On taking leave, he falls asleep in the car, and again goes back to meeting Sara in his dream who insults him and tells him that they are not meant for each other, and that she will marry Sigfrid. Further into the dream, he is led into a room in a house by a man who asks him whether he is ready for an examination. He is asked to look into a microscope but sees nothing in it. This is symbolic of him seeing his own life in retrospect - not been able to find anything important in it. He is also asked to read from the blackboard which he cannot comprehend (The text apparently outlines the first duty of the doctor which is to ask for forgiveness – this may be indicative of his own inability to forgive). He says he has a weak heart and that must be taken into consideration for evaluation. He is also asked to examine a patient, who he wrongly diagnoses as being dead (stressing his own approach and attitude in life – dead, cold and unresponsive). As a result of his wrong answers and diagnosis, he is declared incompetent. The chaperone than tells him that he has allegations of being callous, ruthless and selfish, by his wife. He is stunned when, taken to a window, he revisits the scene of his own wife philandering with another man. She then proceeds to tell her paramour that upon telling Isak, he’ll be cold as ice, and be unmoved even by her infidelity.

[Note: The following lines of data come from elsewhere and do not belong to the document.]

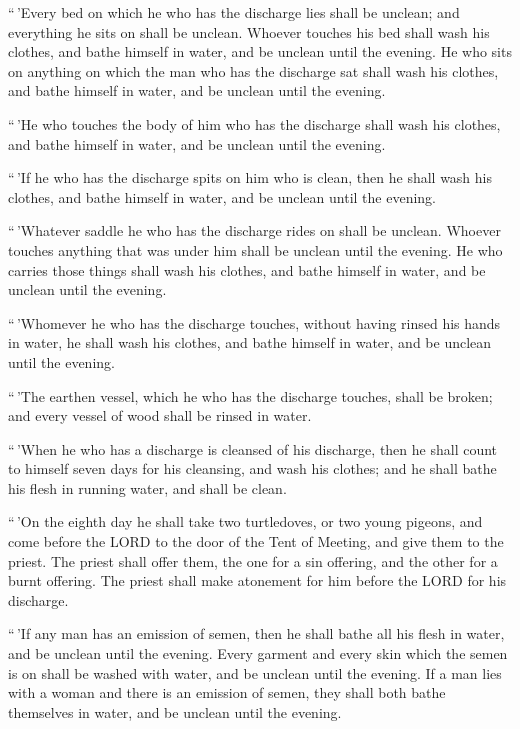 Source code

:  ``\,'Every bed on which he who has the discharge lies shall
be unclean; and everything he sits on shall be unclean. 
Whoever touches his bed shall wash his clothes, and bathe himself in
water, and be unclean until the evening.  He who sits on
anything on which the man who has the discharge sat shall wash his
clothes, and bathe himself in water, and be unclean until the evening.

 ``\,'He who touches the body of him who has the discharge
shall wash his clothes, and bathe himself in water, and be unclean until
the evening.

 ``\,'If he who has the discharge spits on him who is clean,
then he shall wash his clothes, and bathe himself in water, and be
unclean until the evening.

 ``\,'Whatever saddle he who has the discharge rides on
shall be unclean.  Whoever touches anything that was under
him shall be unclean until the evening. He who carries those things
shall wash his clothes, and bathe himself in water, and be unclean until
the evening.

 ``\,'Whomever he who has the discharge touches, without
having rinsed his hands in water, he shall wash his clothes, and bathe
himself in water, and be unclean until the evening.

 ``\,'The earthen vessel, which he who has the discharge
touches, shall be broken; and every vessel of wood shall be rinsed in
water.

 ``\,'When he who has a discharge is cleansed of his
discharge, then he shall count to himself seven days for his cleansing,
and wash his clothes; and he shall bathe his flesh in running water, and
shall be clean.

 ``\,'On the eighth day he shall take two turtledoves, or
two young pigeons, and come before the LORD to the door of the Tent of
Meeting, and give them to the priest.  The priest shall
offer them, the one for a sin offering, and the other for a burnt
offering. The priest shall make atonement for him before the LORD for
his discharge.

 ``\,'If any man has an emission of semen, then he shall
bathe all his flesh in water, and be unclean until the evening.
 Every garment and every skin which the semen is on shall
be washed with water, and be unclean until the evening.  If
a man lies with a woman and there is an emission of semen, they shall
both bathe themselves in water, and be unclean until the evening.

Isak snaps out of the dream to a pensive Marianne smoking a cigarette. She tells Isak that he and Ewald are very alike. She talks about the moment when she told Ewald that she was pregnant and was looking forward to having the baby. Ewald is a little rattled and doesn’t betray any emotion except disappointment, as he does not want a child. He tells her that “he was an unwanted child in a hellish marriage.” And as a result, he is opposed to idea of having a child. Clearly, his parents strained relationship affects his own opinions regarding marriage, fatherhood and in general, relationships. He states that he “does not wish to live life one day longer than he intends to” (thinks of himself as a “walking corpse”). This scene reinforces the anguish inside Evald, who is becoming as cold, distant and stone-hearted as his own parents. Marianne also divulges in a moment of sentimentality that she wants the child, and that she loves her husband, breaking down in the process. Isak then gives her advice and talks to her frankly about his own hellish marriage, contemplating the impact his marriage had on Evald and nodding when she says she wants to make the most of her marriage.
They finally reach Lund, and meet Evald, who continues with his distant, cold approach towards Marianne. The ceremony then commences and his thoughts go back to the day’s events.

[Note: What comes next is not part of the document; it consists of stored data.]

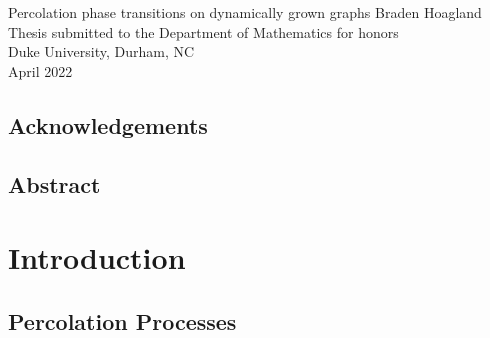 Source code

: \documentclass[twoside,10pt]{article}
\begin{document}


\formalTitle
{Percolation phase transitions on dynamically grown graphs}
{Braden Hoagland}
{
	Thesis submitted to the Department of Mathematics for honors\\
        Duke University, Durham, NC\\
        April 2022
}


\subsection*{Acknowledgements}
\lipsum[1]


\subsection*{Abstract}
\lipsum[2]

\thispagestyle{empty}
\tableofcontents
\newpage



\section{Introduction}

\lipsum[1]

\subsection{Percolation Processes}

\lipsum[2-3]
\end{document}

Following the ceremony, he apologizes to his caretaker, Miss Agda, who is surprised at his gentleness. (This emphasizes that his transformation is complete). Evald comes to bid him goodnight and Isak counsels Evald to patch up with Marianne, and tells him that he doesn’t owe him the money anymore.
In the last scene, there is a radiant light on Isak’s face as if he has come to terms with his life and truly forgiven and forgotten. He has a beautiful dream and wakes up a happier man. The movie starts with a nightmare and ends with a placid dream indicating closure on the part of Isak.
Bergman’s movies have always dealt with man’s existence, and his questions regarding why he must live, what are the things he must do, and how does he approach his mortal end. A lot of these questions must have haunted him prior to his death (which was quite recent). However, he leaves indelible marks on the conscience, thought process, and existence of the viewers, many of whom have similar conflicts, questions, and opinions on life. The surrealistic, Dali-inspired dream sequences are very reflective of his own conflicts and give an insight into the reasons why Isak became the way he did – widely respected, apparently a complete man on the outside, but one torn apart from within with his immense struggles, turbulence and discomfiture.